Banking was the first sector to radically change the designs of physical locations to adapt to a landscape where digital tech — electronic transactions, ATMs and other online services — make the branch quasi-obsolete.
It’s a shift we’re seeing in other areas – pop-up stores and other temporary spaces like the 2D stores popping up all over the world after Tesco’s Subway Store last year proved that the idea, as well as being a brilliant retail strategy, can also generate significant buzz.
A new type of brick-and-mortar apparel retail experience is coming … slowly. Like banking, it is a reaction to the cannibalization done by internet technologies. What is interesting is that brick-and-mortar is, at this moment, doing this by emulating the internet paradigm.
The first example is storytelling. In the social media era, storytelling has become a paradigm: telling your brand’s story, the customer’s story, the story of the design and fabrication process.
And now there’s a store designed around storytelling. PSFK recently profiled STORY, “a retail space that has the point of view of a magazine, changes like a gallery and sells things like a store.” I wrote about it before, when it was called A Startup Store. It’s basically taking the gallery idea – constantly shifting, curated themes – and draping itself in a self-conscious web 2 vocabulary. The concept is interesting, and it will be fun to watch if the concept catches on. At the same time, hopefully the time when everyone is trying to talk like a social-media guru will soon end.
The second trend is data. There have been a handful of apps trickling out that put customers’ purchase history into the hands of store associates — this really accelerated with the first-gen iPad. In theory, this makes any chain more like a neighborhood store, with associates knowing your preferences. While this has mainly been the space for app companies, large retailers are beginning to get in the game.
Neiman Marcus’ new NM Service iPhone app provides sales associates with real-time data on in-store customers. While featuring many standard mobile retail functions, it also allows customers and sales-persons a relationship more like e-commerce than the mall. “The app provides associates with easy access to informative details such as your Neiman Marcus store and NeimanMarcus.com purchase history. When you “check in” to NM Service, sales associates are notified of your arrival and are provided with a Facebook photograph so that you can be easily recognized.”
Like STORY when it was called A Startup Store (back when it was in beta, natch), NM Service is basically replicating online paradigms in the offline world.This is the first step in changing design — right now the physical is playing catch-up with the internet.
In fashion, the change will come when people stop returning clothes
As long as buying clothes online has such high return rates – up to 40% of clothes bought online are returned – this is going to keep traditional brick-and-mortar apparel retail much as it is right now.

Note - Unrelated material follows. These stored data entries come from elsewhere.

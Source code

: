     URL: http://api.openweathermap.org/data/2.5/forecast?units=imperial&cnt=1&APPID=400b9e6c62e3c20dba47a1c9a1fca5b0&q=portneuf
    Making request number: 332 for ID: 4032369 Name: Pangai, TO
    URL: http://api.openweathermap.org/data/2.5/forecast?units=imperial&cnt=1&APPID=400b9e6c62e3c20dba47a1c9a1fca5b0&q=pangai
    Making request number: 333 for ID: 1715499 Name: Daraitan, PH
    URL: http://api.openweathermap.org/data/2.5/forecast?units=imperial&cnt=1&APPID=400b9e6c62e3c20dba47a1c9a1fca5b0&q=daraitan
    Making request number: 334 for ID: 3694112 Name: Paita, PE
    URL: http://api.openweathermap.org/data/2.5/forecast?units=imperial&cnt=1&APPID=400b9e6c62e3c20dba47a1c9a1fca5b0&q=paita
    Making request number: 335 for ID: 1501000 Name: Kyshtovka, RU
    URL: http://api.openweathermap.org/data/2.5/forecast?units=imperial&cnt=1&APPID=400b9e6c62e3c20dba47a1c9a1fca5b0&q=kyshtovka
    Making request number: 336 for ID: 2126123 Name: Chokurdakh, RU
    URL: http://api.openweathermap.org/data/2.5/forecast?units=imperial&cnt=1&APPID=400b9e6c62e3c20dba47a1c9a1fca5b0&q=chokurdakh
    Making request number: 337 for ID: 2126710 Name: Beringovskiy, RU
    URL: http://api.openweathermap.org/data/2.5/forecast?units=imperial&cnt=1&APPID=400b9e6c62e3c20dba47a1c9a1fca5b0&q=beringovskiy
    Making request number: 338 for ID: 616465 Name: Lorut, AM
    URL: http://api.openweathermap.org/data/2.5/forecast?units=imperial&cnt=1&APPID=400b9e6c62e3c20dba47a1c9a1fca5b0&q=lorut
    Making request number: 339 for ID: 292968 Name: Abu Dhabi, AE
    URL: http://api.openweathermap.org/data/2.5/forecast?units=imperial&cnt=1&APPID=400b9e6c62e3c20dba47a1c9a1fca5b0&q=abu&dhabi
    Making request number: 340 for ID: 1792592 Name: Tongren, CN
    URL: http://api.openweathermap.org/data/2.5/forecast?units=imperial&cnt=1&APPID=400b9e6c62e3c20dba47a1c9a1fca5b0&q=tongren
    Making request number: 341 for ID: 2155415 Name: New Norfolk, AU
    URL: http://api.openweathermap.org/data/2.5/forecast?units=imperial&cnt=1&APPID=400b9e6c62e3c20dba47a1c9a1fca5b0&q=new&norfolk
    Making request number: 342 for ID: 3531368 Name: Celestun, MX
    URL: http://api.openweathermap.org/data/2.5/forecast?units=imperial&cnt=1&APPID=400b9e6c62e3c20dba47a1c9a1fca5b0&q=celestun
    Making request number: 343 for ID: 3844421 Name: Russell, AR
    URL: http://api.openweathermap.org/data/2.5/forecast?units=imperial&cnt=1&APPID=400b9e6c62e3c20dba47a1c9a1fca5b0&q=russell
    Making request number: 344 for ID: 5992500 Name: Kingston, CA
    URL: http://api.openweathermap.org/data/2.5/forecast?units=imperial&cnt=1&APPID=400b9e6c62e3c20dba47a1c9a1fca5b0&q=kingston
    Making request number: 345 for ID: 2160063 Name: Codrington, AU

According to the oft-quoted stat, only 7% of clothing in the US is bought online. Compare that with 61% of books purchased online, and you can see why Macy’s still has those big-old stores and Borders doesn’t. This is one of the main reasons fashion retail has been able to resist online shopping better than many other sectors.
Which explains why so much effort is spent attacking this pain point.
The big story in the last 18 months has been the plethora of companies trying to attack the fitting room experience. Indeed, so many companies launched virtual fitting rooms that I stopped writing about the space while writing about technology for PPR. There are so many companies working towards this that it’s only a matter of a few years until a viable solution is found.
Once you start dropping those return rates, fashion retail is going to have some of the same problems attracting customers to brick-and-mortar that other sectors have already experienced. The fitting room has been a blessing and a curse for the industry — it has survived where others have fallen, but at the same time, it left brands comparatively slow on the e-commerce uptake. But in the next 3-5 years, someone should have solved the return problem … and that’s when the fun really begins.
When you work in Silicon Valley, every vacant space is a victory. Virgin Megastore is gone? Great, that means the digital distribution of movies and music has won. Borders is gone? Awesome, the internet is the place to shop for books!
The flip side to this is that cities need brick-and-mortar. SF’s Union Square is the perfect example. As the city’s main retail district, it is a dynamic public space when stores are open. When the stores close, it’s a ghost town. Cities need stuff to make the humans flow around it. Stores will always play a vital role — hopefully a more interesting one, as well.